[Plain-text document sources]
= = = = =

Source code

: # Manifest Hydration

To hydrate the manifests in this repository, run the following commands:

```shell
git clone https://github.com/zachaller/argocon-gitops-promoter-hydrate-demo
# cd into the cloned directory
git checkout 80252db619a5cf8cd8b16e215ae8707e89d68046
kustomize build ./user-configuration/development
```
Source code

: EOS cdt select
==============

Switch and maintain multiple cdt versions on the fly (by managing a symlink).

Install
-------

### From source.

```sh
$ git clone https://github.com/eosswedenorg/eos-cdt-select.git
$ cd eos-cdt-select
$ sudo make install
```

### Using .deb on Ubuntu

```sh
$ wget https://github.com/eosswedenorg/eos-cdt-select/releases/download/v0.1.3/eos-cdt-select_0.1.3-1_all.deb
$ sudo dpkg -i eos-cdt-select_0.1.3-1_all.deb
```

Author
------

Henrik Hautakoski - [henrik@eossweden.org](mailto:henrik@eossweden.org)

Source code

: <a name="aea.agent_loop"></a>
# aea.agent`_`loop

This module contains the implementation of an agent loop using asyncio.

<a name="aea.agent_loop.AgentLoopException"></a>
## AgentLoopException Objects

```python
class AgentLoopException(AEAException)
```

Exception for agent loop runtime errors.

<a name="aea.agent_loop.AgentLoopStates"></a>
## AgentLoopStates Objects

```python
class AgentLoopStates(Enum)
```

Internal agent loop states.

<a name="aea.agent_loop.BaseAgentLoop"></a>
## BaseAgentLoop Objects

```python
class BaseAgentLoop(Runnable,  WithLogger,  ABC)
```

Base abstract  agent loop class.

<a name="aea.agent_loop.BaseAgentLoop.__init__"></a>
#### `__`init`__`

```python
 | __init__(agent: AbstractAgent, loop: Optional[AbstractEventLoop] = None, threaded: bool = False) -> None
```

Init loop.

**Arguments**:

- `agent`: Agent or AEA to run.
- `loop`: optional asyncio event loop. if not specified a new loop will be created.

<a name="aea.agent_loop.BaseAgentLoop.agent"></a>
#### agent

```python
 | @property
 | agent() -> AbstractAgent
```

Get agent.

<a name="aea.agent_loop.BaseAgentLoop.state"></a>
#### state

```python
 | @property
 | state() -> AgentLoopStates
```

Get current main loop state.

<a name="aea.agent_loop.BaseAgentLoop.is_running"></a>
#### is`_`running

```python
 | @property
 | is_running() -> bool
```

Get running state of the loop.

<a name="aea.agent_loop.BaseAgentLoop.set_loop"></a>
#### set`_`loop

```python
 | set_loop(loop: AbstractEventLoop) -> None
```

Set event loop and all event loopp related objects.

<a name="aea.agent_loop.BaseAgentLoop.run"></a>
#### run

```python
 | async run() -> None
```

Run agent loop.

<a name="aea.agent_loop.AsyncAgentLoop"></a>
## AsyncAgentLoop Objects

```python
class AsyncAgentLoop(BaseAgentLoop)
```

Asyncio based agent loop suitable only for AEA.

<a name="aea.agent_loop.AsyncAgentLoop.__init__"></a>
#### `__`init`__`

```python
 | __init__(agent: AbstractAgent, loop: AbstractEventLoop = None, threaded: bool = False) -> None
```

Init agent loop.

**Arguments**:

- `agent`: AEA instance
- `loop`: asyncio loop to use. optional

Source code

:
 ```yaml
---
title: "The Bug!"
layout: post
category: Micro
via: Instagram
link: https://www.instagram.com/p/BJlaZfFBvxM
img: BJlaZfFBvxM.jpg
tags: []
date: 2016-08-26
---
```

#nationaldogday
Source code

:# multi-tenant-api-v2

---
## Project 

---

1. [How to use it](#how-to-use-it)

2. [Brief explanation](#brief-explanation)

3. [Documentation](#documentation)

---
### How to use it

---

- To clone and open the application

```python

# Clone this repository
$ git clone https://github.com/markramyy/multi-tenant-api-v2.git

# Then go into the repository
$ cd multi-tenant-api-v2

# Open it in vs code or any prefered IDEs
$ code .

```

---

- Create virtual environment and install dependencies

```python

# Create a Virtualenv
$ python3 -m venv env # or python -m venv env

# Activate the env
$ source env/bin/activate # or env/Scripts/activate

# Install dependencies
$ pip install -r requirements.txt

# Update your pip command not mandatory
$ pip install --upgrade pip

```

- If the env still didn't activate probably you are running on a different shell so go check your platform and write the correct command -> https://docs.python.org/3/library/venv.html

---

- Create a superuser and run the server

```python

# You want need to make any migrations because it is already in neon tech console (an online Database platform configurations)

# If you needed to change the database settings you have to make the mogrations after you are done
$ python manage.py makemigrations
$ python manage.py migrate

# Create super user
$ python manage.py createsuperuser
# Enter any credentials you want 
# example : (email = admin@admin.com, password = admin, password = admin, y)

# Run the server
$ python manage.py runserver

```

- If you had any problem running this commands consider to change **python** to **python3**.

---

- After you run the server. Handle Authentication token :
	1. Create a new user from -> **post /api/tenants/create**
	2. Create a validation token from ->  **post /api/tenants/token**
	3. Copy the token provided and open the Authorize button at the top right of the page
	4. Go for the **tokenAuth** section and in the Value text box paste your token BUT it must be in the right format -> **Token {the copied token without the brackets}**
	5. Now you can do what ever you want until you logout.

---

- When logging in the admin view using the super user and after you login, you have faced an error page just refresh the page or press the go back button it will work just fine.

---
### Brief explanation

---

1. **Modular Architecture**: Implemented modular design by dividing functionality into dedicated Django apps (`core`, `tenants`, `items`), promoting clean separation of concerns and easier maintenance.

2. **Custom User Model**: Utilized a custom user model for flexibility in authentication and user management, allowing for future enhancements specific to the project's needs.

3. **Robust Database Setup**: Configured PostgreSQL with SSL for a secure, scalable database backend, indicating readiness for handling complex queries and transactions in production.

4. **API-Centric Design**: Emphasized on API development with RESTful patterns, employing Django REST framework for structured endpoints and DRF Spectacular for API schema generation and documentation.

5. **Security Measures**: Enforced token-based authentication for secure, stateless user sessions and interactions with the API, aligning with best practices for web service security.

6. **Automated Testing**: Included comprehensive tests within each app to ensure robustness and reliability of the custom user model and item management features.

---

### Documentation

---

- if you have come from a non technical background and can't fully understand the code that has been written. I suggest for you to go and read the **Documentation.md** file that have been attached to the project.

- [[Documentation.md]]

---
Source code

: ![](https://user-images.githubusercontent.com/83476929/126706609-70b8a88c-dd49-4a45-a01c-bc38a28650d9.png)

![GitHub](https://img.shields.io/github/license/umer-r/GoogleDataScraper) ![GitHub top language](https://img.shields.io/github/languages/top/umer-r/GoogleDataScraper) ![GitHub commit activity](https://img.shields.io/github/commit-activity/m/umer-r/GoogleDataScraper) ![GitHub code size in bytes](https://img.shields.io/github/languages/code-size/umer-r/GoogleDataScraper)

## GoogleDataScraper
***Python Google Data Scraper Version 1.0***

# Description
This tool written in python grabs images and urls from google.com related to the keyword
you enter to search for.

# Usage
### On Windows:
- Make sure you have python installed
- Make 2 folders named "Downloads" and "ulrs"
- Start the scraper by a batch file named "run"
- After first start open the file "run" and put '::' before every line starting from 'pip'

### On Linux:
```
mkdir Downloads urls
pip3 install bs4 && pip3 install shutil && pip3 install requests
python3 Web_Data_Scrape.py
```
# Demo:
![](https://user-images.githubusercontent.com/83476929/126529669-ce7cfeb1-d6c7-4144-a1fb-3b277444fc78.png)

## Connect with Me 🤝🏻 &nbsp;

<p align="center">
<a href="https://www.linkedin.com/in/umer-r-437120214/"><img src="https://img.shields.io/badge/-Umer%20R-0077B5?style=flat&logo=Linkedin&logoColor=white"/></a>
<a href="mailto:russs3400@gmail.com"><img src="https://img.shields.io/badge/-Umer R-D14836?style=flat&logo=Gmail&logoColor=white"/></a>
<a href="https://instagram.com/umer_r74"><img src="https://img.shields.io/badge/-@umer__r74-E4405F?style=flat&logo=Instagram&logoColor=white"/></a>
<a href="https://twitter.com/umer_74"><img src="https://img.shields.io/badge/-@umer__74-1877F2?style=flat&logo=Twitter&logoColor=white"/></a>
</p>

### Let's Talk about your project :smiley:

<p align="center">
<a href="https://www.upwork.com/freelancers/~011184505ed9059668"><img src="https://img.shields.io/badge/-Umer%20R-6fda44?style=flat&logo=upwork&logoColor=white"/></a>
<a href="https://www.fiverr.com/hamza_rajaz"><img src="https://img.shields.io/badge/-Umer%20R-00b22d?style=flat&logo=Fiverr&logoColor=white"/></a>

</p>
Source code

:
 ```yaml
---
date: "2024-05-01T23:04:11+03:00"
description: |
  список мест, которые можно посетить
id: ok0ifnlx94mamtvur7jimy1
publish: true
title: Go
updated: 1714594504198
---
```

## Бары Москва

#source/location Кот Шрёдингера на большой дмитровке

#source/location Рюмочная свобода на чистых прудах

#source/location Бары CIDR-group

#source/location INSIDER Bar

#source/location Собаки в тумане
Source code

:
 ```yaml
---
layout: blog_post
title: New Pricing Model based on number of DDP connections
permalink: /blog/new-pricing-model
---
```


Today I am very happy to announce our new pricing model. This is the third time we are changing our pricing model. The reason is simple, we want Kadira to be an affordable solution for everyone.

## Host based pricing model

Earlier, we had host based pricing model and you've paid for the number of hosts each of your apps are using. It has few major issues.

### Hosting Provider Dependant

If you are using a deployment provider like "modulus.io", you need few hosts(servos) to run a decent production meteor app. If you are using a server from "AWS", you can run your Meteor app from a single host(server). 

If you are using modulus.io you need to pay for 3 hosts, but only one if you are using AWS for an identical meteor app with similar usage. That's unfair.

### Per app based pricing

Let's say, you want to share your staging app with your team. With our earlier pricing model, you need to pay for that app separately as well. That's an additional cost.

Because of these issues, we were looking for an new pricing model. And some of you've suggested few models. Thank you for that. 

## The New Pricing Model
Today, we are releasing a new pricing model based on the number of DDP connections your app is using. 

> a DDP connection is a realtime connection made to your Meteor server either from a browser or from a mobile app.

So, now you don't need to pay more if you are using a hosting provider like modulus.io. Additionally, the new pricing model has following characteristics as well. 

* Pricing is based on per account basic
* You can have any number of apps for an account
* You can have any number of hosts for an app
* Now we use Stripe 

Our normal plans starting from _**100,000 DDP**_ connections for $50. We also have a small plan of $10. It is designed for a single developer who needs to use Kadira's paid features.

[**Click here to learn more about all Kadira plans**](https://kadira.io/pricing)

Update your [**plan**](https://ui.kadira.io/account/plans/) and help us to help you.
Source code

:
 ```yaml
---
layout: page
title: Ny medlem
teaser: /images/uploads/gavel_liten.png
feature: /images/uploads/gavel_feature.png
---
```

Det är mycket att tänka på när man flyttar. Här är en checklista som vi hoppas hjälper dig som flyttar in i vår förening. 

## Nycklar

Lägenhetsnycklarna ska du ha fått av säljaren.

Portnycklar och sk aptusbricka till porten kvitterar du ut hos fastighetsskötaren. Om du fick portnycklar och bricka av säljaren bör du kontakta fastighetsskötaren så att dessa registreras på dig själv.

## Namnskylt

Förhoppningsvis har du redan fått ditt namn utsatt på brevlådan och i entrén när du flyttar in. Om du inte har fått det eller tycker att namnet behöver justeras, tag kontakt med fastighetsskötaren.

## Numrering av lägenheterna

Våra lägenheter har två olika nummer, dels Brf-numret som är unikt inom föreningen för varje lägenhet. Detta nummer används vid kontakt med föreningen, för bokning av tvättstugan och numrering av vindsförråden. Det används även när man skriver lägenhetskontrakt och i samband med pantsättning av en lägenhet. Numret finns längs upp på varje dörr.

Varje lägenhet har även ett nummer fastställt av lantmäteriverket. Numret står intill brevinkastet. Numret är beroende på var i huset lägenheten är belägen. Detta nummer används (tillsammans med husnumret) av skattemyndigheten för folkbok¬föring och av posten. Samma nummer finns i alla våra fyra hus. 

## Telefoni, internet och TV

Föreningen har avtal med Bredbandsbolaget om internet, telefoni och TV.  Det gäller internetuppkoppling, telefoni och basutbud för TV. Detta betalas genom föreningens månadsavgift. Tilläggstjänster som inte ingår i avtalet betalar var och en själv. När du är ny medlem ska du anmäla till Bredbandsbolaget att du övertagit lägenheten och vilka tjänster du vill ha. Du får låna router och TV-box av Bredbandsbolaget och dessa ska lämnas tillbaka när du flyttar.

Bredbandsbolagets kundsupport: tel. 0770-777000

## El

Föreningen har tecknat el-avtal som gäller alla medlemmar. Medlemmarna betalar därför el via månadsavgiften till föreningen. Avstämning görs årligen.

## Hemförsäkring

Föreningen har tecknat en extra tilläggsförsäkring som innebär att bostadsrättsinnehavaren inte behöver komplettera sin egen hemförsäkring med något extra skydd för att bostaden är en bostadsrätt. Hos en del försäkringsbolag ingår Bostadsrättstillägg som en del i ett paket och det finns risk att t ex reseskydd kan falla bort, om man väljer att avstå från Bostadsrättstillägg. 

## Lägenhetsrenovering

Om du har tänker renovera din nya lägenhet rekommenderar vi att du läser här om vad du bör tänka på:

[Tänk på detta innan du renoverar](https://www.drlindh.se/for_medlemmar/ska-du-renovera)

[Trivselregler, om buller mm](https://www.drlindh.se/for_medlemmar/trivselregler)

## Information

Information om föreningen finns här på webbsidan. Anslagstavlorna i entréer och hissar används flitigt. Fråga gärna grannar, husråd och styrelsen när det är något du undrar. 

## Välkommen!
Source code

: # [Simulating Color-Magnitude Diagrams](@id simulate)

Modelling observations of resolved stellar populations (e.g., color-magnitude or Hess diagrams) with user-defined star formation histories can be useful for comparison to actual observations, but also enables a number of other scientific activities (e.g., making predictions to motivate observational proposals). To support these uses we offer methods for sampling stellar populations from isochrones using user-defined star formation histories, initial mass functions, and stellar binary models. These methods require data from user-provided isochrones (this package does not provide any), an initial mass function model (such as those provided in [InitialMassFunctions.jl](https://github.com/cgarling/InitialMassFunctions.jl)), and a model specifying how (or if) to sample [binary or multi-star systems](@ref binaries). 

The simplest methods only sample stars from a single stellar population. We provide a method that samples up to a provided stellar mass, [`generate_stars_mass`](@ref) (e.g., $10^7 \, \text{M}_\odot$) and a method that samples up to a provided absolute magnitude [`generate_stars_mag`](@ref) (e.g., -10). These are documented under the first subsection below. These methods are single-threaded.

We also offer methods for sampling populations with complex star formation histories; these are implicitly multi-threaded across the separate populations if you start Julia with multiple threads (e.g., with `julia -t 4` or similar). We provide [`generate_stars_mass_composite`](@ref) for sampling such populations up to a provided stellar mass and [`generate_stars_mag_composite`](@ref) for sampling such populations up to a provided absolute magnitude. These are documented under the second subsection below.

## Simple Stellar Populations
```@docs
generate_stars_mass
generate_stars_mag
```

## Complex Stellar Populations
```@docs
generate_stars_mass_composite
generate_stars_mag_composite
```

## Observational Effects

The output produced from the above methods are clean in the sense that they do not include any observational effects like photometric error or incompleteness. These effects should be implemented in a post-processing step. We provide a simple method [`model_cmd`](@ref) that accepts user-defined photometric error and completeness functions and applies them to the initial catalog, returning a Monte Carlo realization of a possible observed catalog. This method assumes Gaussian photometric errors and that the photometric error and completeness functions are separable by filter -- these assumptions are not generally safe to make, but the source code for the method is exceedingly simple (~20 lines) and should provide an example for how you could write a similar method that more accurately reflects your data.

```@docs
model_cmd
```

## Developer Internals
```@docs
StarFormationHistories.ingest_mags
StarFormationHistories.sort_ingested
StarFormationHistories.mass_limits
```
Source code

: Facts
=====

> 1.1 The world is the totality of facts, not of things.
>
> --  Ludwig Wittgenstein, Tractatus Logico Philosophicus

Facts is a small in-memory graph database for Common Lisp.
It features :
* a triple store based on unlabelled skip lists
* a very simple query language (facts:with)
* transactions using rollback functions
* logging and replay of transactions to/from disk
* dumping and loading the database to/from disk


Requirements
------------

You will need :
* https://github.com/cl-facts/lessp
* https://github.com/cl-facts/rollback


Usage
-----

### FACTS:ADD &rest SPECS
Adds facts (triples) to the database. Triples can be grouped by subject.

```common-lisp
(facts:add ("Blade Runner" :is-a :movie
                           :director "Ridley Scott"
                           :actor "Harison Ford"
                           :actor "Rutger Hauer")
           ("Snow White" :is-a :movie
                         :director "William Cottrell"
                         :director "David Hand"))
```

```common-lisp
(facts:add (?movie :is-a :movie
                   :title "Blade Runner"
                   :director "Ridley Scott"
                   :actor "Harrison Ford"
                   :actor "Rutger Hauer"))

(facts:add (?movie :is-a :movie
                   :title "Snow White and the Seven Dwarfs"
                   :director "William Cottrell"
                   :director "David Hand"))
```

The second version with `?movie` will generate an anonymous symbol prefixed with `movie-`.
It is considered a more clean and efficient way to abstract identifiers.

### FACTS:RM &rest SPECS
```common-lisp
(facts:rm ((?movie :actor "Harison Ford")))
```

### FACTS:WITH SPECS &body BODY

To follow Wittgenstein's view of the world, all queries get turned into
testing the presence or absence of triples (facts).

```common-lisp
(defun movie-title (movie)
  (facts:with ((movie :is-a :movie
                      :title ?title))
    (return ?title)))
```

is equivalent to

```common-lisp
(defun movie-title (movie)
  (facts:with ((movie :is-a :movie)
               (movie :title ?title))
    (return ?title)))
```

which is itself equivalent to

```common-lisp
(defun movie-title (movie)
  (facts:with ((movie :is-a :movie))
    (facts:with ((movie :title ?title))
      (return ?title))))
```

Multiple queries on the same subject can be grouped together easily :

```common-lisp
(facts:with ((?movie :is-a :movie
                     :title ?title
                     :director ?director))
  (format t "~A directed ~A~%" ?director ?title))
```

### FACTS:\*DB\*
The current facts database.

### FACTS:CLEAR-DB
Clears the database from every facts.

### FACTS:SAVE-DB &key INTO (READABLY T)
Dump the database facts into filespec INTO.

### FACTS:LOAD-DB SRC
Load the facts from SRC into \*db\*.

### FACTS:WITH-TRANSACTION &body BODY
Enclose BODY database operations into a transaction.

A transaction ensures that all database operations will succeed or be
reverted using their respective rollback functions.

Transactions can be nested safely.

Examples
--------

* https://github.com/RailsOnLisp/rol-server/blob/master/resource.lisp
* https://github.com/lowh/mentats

= = = = =

__Exercise prompt__.
List the lines of the entries that include "logging".

__Answer__.
- When logging in the admin view using the super user and after you login, you have faced an error page just refresh the page or press the go back button it will work just fine.
* logging and replay of transactions to/from disk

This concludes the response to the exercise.